A Markov model analysis evaluated 22 HPV vaccination strategies for Chinese males — varying vaccine type (4-valent vs. 9-valent), age at vaccination (14 vs. 40), and coverage rate (10–50%) — against a no-vaccination baseline, tracking outcomes for penile, anal, and oropharyngeal cancers over a lifetime horizon. At 50% coverage, vaccinating 14-year-olds with the 9-valent vaccine averted an estimated 416,654 cancer cases and 6,229 deaths. Twenty of the 22 strategies cleared the WHO cost-effectiveness threshold of three times China's GDP per capita. The 4-valent vaccine targeting 14-year-olds emerged as the most favorable strategy on economic grounds, primarily because its lower price outweighs the modest efficacy advantage of the 9-valent formulation.
This is a decision-analytic Markov model, not an empirical trial. The model constructs 12 mutually exclusive health states, runs annual cycles with half-cycle correction, applies a 3% discount rate per WHO guidelines, and draws parameters from published literature and national Chinese databases. The methodology is internally coherent and consistent with how health economists typically frame vaccine cost-effectiveness. All 22 strategies are compared against no-vaccination — a reasonable counterfactual in a country where male HPV vaccination has only recently been introduced.
The main limitation inherent to this class of study is that it is only as good as its inputs. The model sources transition probabilities, cancer incidence rates, utilities, and costs from heterogeneous secondary literature, and the full parameter set is not reproduced in the abstract. Garbage-in, garbage-out applies. The model also assumes 90% and 95% vaccine efficacy without specifying the evidence base for those figures in relation to penile, anal, and oropharyngeal cancers specifically — efficacy estimates often come from female cervical cancer trials or HPV infection endpoints, not male cancer endpoints directly.

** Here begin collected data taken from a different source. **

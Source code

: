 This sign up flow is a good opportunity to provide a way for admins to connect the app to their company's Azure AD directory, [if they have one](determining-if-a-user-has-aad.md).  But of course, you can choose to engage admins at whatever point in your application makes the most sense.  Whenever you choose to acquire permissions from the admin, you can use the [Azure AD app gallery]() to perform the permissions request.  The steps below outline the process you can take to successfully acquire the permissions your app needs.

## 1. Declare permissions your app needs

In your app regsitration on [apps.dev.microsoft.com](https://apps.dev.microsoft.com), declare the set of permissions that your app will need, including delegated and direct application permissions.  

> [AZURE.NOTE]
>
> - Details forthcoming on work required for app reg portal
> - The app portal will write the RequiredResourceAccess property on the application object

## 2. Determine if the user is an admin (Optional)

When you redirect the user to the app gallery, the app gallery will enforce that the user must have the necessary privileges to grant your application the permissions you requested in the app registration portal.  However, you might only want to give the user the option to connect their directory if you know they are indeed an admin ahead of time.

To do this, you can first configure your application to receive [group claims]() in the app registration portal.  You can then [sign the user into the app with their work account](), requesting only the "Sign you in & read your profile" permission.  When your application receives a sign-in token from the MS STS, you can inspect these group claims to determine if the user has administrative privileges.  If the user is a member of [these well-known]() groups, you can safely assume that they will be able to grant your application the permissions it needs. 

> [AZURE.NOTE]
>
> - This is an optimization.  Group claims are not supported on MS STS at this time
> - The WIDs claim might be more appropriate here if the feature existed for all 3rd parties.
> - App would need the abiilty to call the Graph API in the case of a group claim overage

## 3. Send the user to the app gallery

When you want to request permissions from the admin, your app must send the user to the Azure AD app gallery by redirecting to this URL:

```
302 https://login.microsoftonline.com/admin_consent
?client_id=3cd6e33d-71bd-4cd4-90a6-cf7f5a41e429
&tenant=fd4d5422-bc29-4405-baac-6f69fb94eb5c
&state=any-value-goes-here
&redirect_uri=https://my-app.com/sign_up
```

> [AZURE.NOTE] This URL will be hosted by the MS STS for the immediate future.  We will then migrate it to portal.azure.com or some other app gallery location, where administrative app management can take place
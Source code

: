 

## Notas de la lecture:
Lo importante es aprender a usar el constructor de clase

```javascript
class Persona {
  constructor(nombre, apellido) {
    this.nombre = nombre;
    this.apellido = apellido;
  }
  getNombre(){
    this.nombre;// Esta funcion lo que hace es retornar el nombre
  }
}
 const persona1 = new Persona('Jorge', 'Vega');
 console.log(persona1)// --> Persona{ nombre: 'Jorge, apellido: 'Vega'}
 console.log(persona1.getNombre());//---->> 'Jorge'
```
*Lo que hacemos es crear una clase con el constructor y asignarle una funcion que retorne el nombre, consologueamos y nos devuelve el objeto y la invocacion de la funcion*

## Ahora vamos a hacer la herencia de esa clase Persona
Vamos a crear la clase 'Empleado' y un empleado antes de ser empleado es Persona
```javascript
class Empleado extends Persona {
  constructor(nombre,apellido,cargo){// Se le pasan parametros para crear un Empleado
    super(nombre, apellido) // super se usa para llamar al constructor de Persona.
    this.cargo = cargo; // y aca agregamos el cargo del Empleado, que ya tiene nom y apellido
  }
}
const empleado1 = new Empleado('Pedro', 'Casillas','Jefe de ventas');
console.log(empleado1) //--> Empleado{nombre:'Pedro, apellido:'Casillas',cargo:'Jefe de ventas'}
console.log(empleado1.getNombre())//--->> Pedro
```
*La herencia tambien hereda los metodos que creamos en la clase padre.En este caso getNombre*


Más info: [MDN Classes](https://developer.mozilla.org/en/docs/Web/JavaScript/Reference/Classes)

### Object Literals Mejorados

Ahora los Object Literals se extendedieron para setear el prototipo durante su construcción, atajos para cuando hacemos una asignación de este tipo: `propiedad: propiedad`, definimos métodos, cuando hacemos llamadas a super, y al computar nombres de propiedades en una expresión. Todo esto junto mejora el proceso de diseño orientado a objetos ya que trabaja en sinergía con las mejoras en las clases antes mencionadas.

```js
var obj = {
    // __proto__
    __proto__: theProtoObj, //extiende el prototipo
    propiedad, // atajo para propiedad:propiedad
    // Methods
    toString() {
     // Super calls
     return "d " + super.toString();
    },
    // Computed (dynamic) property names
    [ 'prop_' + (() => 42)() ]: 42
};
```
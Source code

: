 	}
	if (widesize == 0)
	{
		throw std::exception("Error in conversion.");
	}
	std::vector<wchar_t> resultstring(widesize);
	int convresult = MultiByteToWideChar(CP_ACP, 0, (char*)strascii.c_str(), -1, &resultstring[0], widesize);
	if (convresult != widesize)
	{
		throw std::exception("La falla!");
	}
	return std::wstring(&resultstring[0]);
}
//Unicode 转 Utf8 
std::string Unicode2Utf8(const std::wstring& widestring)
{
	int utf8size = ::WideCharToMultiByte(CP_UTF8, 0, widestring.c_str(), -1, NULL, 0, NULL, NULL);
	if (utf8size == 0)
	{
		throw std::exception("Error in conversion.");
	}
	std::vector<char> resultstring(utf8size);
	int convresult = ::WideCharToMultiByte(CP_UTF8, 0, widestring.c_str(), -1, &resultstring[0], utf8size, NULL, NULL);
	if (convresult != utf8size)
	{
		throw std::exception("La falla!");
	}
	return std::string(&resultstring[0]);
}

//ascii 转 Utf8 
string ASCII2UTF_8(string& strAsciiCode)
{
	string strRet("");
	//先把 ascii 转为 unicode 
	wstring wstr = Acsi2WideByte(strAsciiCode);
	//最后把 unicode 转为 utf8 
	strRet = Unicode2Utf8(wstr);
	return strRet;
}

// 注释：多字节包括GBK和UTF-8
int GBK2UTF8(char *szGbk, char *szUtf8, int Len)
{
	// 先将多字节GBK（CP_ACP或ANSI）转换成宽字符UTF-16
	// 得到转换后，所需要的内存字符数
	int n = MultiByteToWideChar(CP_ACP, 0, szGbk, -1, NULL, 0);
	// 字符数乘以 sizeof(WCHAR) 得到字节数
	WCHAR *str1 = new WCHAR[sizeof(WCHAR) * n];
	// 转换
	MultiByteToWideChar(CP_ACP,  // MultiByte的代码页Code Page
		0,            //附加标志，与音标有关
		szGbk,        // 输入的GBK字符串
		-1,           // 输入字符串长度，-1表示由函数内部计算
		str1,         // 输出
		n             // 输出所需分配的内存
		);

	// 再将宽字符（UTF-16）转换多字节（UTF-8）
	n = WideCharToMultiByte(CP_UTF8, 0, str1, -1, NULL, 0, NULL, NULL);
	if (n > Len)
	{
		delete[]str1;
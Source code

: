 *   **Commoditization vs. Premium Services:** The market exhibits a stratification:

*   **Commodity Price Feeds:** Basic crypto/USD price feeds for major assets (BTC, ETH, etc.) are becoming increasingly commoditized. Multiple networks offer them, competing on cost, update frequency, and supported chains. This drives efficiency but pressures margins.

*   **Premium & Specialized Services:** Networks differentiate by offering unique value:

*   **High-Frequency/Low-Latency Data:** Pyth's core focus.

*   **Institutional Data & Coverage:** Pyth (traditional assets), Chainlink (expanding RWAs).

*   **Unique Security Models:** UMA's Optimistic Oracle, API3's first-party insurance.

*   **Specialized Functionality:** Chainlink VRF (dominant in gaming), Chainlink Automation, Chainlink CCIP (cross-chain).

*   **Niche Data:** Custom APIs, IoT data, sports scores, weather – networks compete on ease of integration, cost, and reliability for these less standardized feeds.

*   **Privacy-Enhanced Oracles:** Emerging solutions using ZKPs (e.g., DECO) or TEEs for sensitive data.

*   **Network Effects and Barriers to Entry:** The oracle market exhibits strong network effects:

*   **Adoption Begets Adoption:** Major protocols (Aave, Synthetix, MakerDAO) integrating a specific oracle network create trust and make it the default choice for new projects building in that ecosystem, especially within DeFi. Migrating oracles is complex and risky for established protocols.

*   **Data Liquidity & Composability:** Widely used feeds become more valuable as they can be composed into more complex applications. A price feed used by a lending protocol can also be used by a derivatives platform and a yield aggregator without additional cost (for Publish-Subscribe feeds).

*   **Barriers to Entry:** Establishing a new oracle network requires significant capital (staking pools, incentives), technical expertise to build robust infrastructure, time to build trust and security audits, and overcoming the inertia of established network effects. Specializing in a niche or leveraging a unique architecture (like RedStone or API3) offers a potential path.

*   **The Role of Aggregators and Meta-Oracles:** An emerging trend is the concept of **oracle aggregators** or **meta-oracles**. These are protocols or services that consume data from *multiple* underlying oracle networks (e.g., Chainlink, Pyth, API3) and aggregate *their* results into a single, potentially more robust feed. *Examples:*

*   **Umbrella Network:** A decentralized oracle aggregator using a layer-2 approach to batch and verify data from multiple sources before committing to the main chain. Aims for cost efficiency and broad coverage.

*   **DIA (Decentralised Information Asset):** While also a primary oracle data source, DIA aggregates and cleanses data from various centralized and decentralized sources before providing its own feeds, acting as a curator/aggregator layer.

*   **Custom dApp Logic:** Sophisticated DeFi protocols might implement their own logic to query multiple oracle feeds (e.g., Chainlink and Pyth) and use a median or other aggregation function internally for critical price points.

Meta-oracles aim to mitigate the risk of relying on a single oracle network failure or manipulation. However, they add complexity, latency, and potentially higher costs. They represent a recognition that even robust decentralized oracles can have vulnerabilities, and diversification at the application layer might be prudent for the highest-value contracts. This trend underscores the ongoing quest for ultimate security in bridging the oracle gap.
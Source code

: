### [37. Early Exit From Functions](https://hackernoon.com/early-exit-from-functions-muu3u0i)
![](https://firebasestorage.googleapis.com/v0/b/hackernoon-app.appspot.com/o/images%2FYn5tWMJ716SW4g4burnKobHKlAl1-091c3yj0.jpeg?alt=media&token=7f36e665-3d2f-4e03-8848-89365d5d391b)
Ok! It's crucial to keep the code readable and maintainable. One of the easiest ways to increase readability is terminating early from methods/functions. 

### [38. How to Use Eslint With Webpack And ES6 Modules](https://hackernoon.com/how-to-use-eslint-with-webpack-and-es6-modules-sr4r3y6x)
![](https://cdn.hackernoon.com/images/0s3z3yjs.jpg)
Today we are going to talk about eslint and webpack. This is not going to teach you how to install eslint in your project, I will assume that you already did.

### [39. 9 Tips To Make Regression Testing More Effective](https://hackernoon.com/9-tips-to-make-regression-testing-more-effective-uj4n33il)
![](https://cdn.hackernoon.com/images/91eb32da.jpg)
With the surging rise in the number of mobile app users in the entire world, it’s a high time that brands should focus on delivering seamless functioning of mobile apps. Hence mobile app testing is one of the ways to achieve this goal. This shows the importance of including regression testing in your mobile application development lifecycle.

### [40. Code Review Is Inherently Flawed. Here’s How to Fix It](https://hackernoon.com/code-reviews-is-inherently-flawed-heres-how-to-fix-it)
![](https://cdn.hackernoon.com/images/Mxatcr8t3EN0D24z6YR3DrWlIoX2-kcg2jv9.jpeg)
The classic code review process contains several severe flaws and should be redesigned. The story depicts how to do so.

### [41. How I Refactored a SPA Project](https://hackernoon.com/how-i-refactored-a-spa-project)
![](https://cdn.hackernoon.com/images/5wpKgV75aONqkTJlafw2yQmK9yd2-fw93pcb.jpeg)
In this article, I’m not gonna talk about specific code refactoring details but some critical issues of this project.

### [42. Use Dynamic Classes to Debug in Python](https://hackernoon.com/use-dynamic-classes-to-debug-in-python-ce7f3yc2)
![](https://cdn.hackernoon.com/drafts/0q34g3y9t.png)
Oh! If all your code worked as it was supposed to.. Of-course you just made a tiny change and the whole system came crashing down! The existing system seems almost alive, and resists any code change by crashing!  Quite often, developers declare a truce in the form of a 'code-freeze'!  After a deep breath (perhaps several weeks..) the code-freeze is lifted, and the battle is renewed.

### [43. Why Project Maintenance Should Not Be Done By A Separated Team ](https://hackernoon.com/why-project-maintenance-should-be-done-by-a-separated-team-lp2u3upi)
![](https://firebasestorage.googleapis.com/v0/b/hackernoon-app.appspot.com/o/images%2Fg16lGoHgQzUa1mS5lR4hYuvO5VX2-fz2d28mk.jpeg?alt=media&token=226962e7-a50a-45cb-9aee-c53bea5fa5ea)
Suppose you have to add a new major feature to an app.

The finding that 20 of 22 male HPV vaccination strategies clear China's cost-effectiveness bar is credible in direction — similar models from the US, Netherlands, and Singapore have reached the same conclusion. The specific winner (4-valent vaccine, 14-year-old cohort) is driven largely by price, which is an honest economic argument. What this paper cannot do — and doesn't claim to do — is prove that the modeled outcomes will materialize in practice. The parameter sourcing is the critical unknown: if the efficacy and incidence inputs don't hold in the Chinese male population, the cost numbers shift accordingly. Read this as policy-oriented health economics that lends model-based support to male vaccination programs China is already starting to implement, not as a clinical effectiveness trial.